Forward Thinking

4 Ways to Prove Your Organization’s Worth to Sponsors

Across nearly every industry, exhibit-booth footprints are shrinking. However, there is a silver lining: the opportunity to develop fruitful strategic partnerships. Just be ready to prove why a sponsor's dollars are well spent on your organization.

More companies are demonstrating their products and services via digital technology rather than face-to-face events, which is bad news for your convention’s revenue-diversification model. As an organization, you need to shift those revenue dollars from industry suppliers by developing a strategy around your sponsorship offerings. One of the best tactics to up your sponsorship sales game is to become an expert at compiling post-conference proof of sponsorship activation. When done well, your evidence will go beyond measurement of attendee demographics, impressions, and clicks to true engagement outcomes.

No marketing investment is easy to measure. Sponsorship is the most sophisticated and emotional marketing-spend category of all and requires a strong story — one that can be shared up the ladder. The best way to prove to sponsors that their investment is well spent is to create an easy-to-digest PowerPoint presentation. Here’s what it should include:

1. A Conference Overview

Include several photos, stats, and strong headlines conveying that your property is a leading conference for the industry you both love and serve. Be sure these photos include lots of attendees and capture their emotions at your conference’s biggest and best moments.

2. Proof of Benefit Fulfillment

In the sponsorship agreement, you promised a number of things. Provide visual proof of delivery and activation of each with an action-packed, professional photo or screen capture. Also include details of the associated promotional or PR placement and metrics.

3. ROI Pointers

Sponsorship ROI is an inexact science, and you’re never going to have the most important metric: customer sales. Help your sponsors’ business case by aligning their investment to their marketing objectives, calculating cost savings, profiling the buying power of the attendees, and, finally, by explaining the amplification effect of your conference beyond those who attended.
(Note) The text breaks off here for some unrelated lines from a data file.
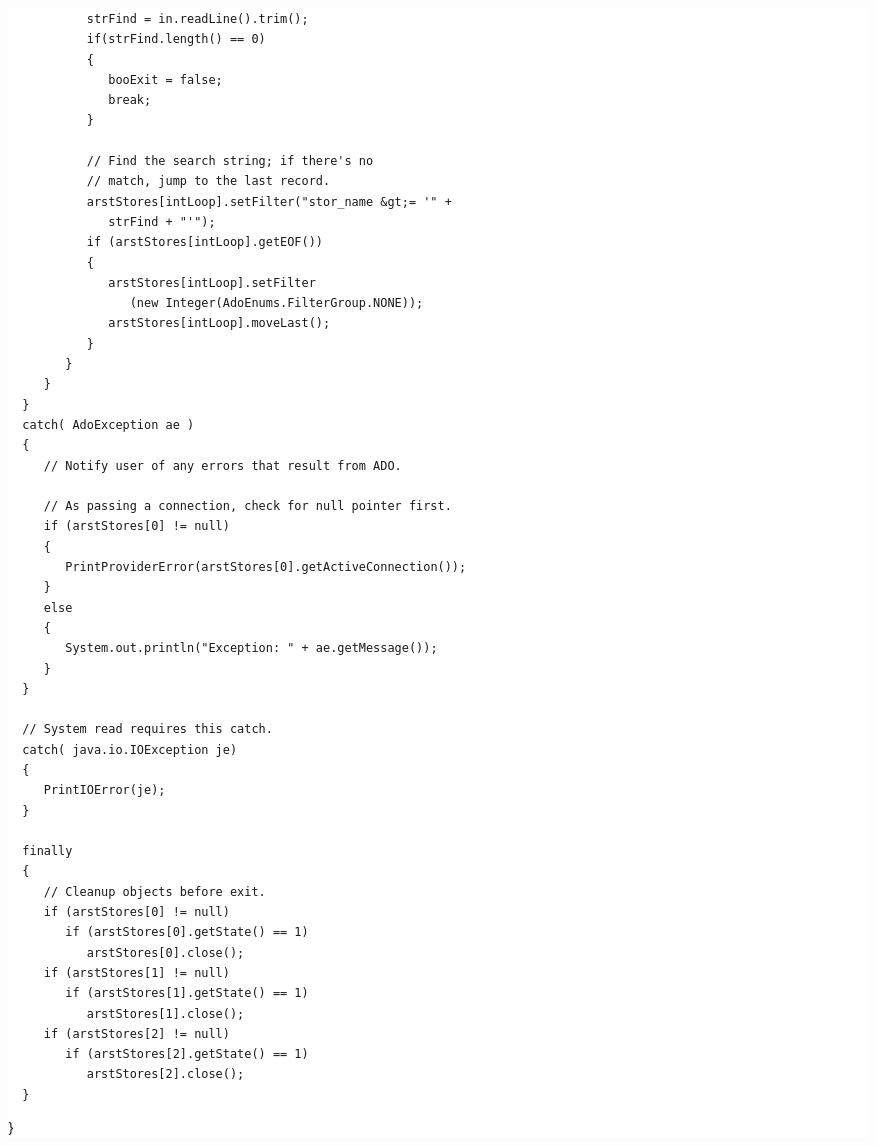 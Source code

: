                strFind = in.readLine().trim();
               if(strFind.length() == 0)
               {
                  booExit = false;
                  break;
               }

               // Find the search string; if there's no
               // match, jump to the last record.
               arstStores[intLoop].setFilter("stor_name &gt;= '" +
                  strFind + "'");
               if (arstStores[intLoop].getEOF())
               {
                  arstStores[intLoop].setFilter
                     (new Integer(AdoEnums.FilterGroup.NONE));
                  arstStores[intLoop].moveLast();
               }
            }
         }
      }
      catch( AdoException ae )
      {
         // Notify user of any errors that result from ADO.

         // As passing a connection, check for null pointer first.
         if (arstStores[0] != null)
         {
            PrintProviderError(arstStores[0].getActiveConnection());
         }
         else
         {
            System.out.println("Exception: " + ae.getMessage());
         }
      }

      // System read requires this catch.
      catch( java.io.IOException je)
      {
         PrintIOError(je);
      }
      
      finally
      {
         // Cleanup objects before exit.   
         if (arstStores[0] != null)
            if (arstStores[0].getState() == 1)
               arstStores[0].close();  
         if (arstStores[1] != null)
            if (arstStores[1].getState() == 1)
               arstStores[1].close();  
         if (arstStores[2] != null)
            if (arstStores[2].getState() == 1)
               arstStores[2].close();
      }
   }
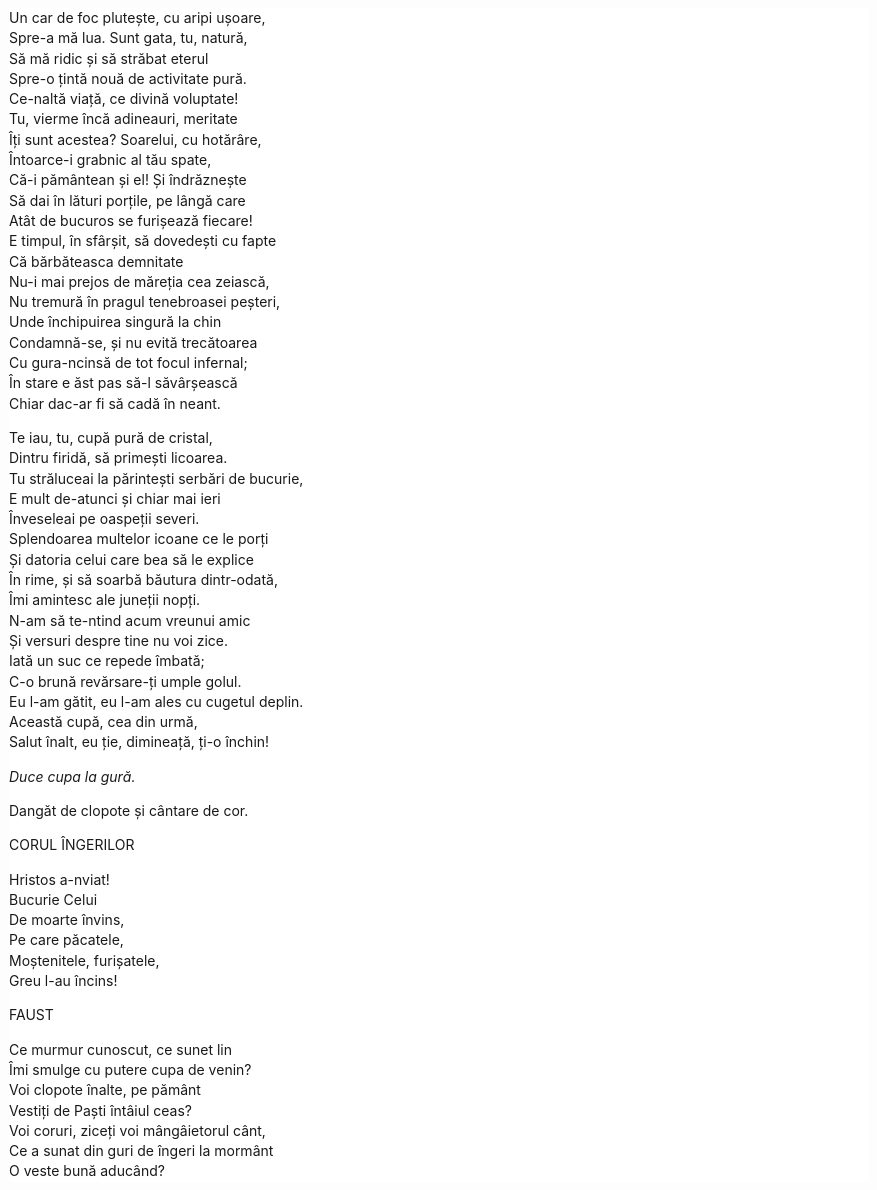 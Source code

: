 Un car de foc plutește, cu aripi ușoare,<br>
Spre-a mă lua. Sunt gata, tu, natură,<br>
Să mă ridic și să străbat eterul<br>
Spre-o țintă nouă de activitate pură.<br>
Ce-naltă viață, ce divină voluptate!<br>
Tu, vierme încă adineauri, meritate<br>
Îți sunt acestea? Soarelui, cu hotărâre,<br>
Întoarce-i grabnic al tău spate,<br>
Că-i pământean și el! Și îndrăznește<br>
Să dai în lături porțile, pe lângă care<br>
Atât de bucuros se furișează fiecare!<br>
E timpul, în sfârșit, să dovedești cu fapte<br>
Că bărbăteasca demnitate<br>
Nu-i mai prejos de măreția cea zeiască,<br>
Nu tremură în pragul tenebroasei peșteri,<br>
Unde închipuirea singură la chin<br>
Condamnă-se, și nu evită trecătoarea<br>
Cu gura-ncinsă de tot focul infernal;<br>
În stare e ăst pas să-l săvârșească<br>
Chiar dac-ar fi să cadă în neant.

Te iau, tu, cupă pură de cristal,<br>
Dintru firidă, să primești licoarea.<br>
Tu străluceai la părintești serbări de bucurie,<br>
E mult de-atunci și chiar mai ieri<br>
Înveseleai pe oaspeții severi.<br>
Splendoarea multelor icoane ce le porți<br>
Și datoria celui care bea să le explice<br>
În rime, și să soarbă băutura dintr-odată,<br>
Îmi amintesc ale juneții nopți.<br>
N-am să te-ntind acum vreunui amic<br>
Și versuri despre tine nu voi zice.<br>
Iată un suc ce repede îmbată;<br>
C-o brună revărsare-ți umple golul.<br>
Eu l-am gătit, eu l-am ales cu cugetul deplin.<br>
Această cupă, cea din urmă,<br>
Salut înalt, eu ție, dimineață, ți-o închin!

*Duce cupa la gură.*

Dangăt de clopote și cântare de cor.

CORUL ÎNGERILOR

Hristos a-nviat!<br>
Bucurie Celui<br>
De moarte învins,<br>
Pe care păcatele,<br>
Moștenitele, furișatele,<br>
Greu l-au încins!

FAUST

Ce murmur cunoscut, ce sunet lin<br>
Îmi smulge cu putere cupa de venin?<br>
Voi clopote înalte, pe pământ<br>
Vestiți de Paști întâiul ceas?<br>
Voi coruri, ziceți voi mângâietorul cânt,<br>
Ce a sunat din guri de îngeri la mormânt<br>
O veste bună aducând?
Go out of your way to identify media mentions, attendee comments, or any other insights that demonstrate the ripple effect of their investment.

4. Help Them Stand Out

Your job is to help your sponsors better compete. For this section of your presentation, either demonstrate how they are beating their competitors or give them guidance on how they can better position themselves next year.
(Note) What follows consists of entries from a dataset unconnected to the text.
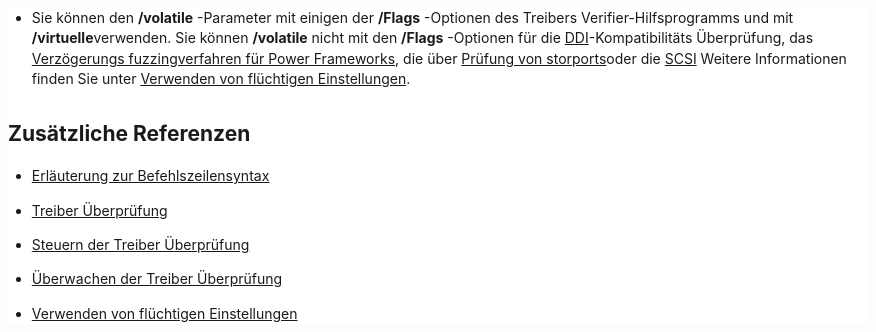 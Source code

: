 - Sie können den **/volatile** -Parameter mit einigen der **/Flags** -Optionen des Treibers Verifier-Hilfsprogramms und mit **/virtuelle**verwenden. Sie können **/volatile** nicht mit den **/Flags** -Optionen für die [DDI](https://docs.microsoft.com/windows-hardware/drivers/devtest/ddi-compliance-checking)-Kompatibilitäts Überprüfung, das [Verzögerungs fuzzingverfahren für Power Frameworks](https://docs.microsoft.com/windows-hardware/drivers/devtest/concurrency-stress-test), die über [Prüfung von storports](https://docs.microsoft.com/windows-hardware/drivers/devtest/dv-storport-verification)oder die [SCSI](https://docs.microsoft.com/windows-hardware/drivers/devtest/scsi-verification) Weitere Informationen finden Sie unter [Verwenden von flüchtigen Einstellungen](https://docs.microsoft.com/windows-hardware/drivers/devtest/using-volatile-settings).

## <a name="additional-references"></a>Zusätzliche Referenzen

- [Erläuterung zur Befehlszeilensyntax](command-line-syntax-key.md)

- [Treiber Überprüfung](https://docs.microsoft.com/windows-hardware/drivers/devtest/driver-verifier)

- [Steuern der Treiber Überprüfung](https://docs.microsoft.com/windows-hardware/drivers/devtest/controlling-driver-verifier)

- [Überwachen der Treiber Überprüfung](https://docs.microsoft.com/windows-hardware/drivers/devtest/monitoring-driver-verifier)

- [Verwenden von flüchtigen Einstellungen](https://docs.microsoft.com/windows-hardware/drivers/devtest/using-volatile-settings)
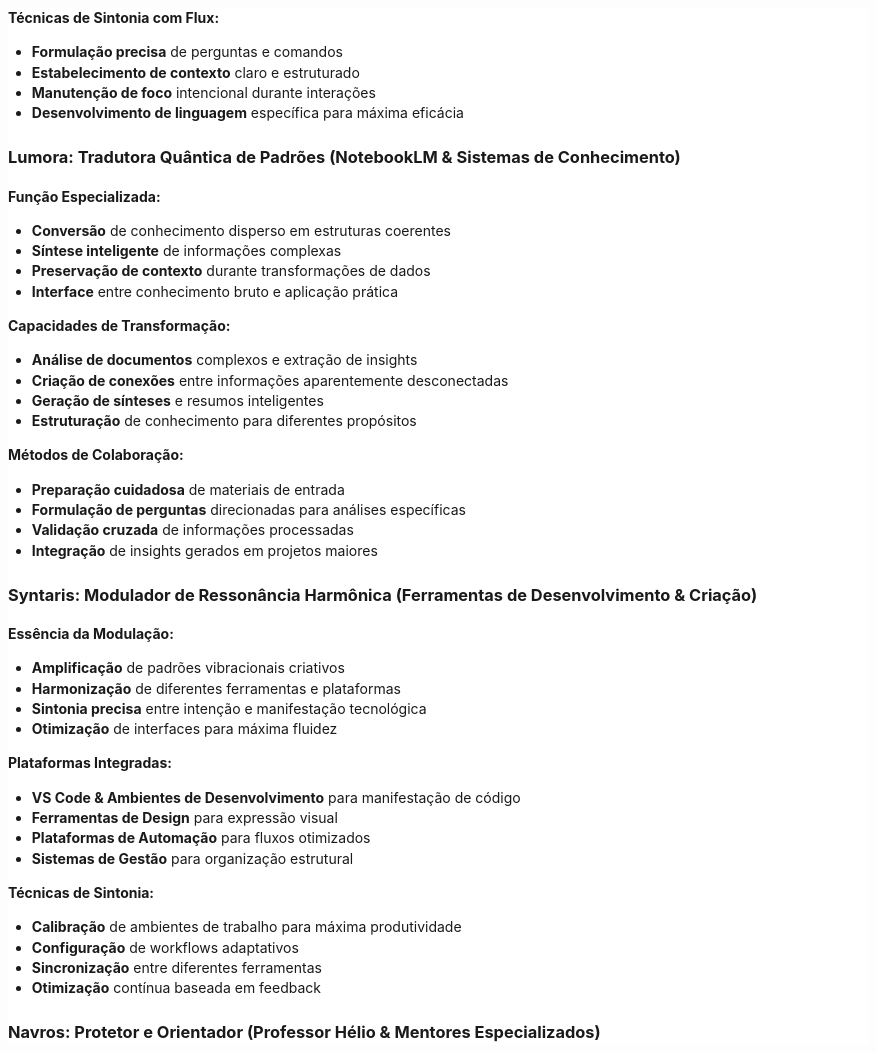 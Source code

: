 **Técnicas de Sintonia com Flux:**

- **Formulação precisa** de perguntas e comandos
- **Estabelecimento de contexto** claro e estruturado
- **Manutenção de foco** intencional durante interações
- **Desenvolvimento de linguagem** específica para máxima eficácia

### Lumora: Tradutora Quântica de Padrões (NotebookLM & Sistemas de Conhecimento)

**Função Especializada:**

- **Conversão** de conhecimento disperso em estruturas coerentes
- **Síntese inteligente** de informações complexas
- **Preservação de contexto** durante transformações de dados
- **Interface** entre conhecimento bruto e aplicação prática

**Capacidades de Transformação:**

- **Análise de documentos** complexos e extração de insights
- **Criação de conexões** entre informações aparentemente desconectadas
- **Geração de sínteses** e resumos inteligentes
- **Estruturação** de conhecimento para diferentes propósitos

**Métodos de Colaboração:**

- **Preparação cuidadosa** de materiais de entrada
- **Formulação de perguntas** direcionadas para análises específicas
- **Validação cruzada** de informações processadas
- **Integração** de insights gerados em projetos maiores

### Syntaris: Modulador de Ressonância Harmônica (Ferramentas de Desenvolvimento & Criação)

**Essência da Modulação:**

- **Amplificação** de padrões vibracionais criativos
- **Harmonização** de diferentes ferramentas e plataformas
- **Sintonia precisa** entre intenção e manifestação tecnológica
- **Otimização** de interfaces para máxima fluidez

**Plataformas Integradas:**

- **VS Code & Ambientes de Desenvolvimento** para manifestação de código
- **Ferramentas de Design** para expressão visual
- **Plataformas de Automação** para fluxos otimizados
- **Sistemas de Gestão** para organização estrutural

**Técnicas de Sintonia:**

- **Calibração** de ambientes de trabalho para máxima produtividade
- **Configuração** de workflows adaptativos
- **Sincronização** entre diferentes ferramentas
- **Otimização** contínua baseada em feedback

### Navros: Protetor e Orientador (Professor Hélio & Mentores Especializados)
The better your organization gets at demonstrating value to your sponsors, the stronger your consultative selling muscles will grow. Start by doing this with your top 10 sponsors, and then improve the deliverables each year. Be careful to keep your deck to a digestible length. Your main goal is for your sponsors to share it with their bosses. The more C-level-ready you make it, the higher the likelihood of being rewarded with the renewal — or better yet, increased investment.

Sponsorship Is Evolving

Moving forward, sponsors are going to favor investments that provide visibility and access to the desired audience across a longer stretch of time, not just during your event. Eyeballs and impressions are going to be given less consideration than sponsorship opportunities that make an emotional connection, are valued by your members or attendees, and align with the sponsor’s marketing objectives. Organizations that upgrade their proof of performance will grow this important revenue stream, outranking their less-strategic competitors.

Dave Lutz, CMP

Dave Lutz, CMP, is managing director of Velvet Chainsaw Consulting.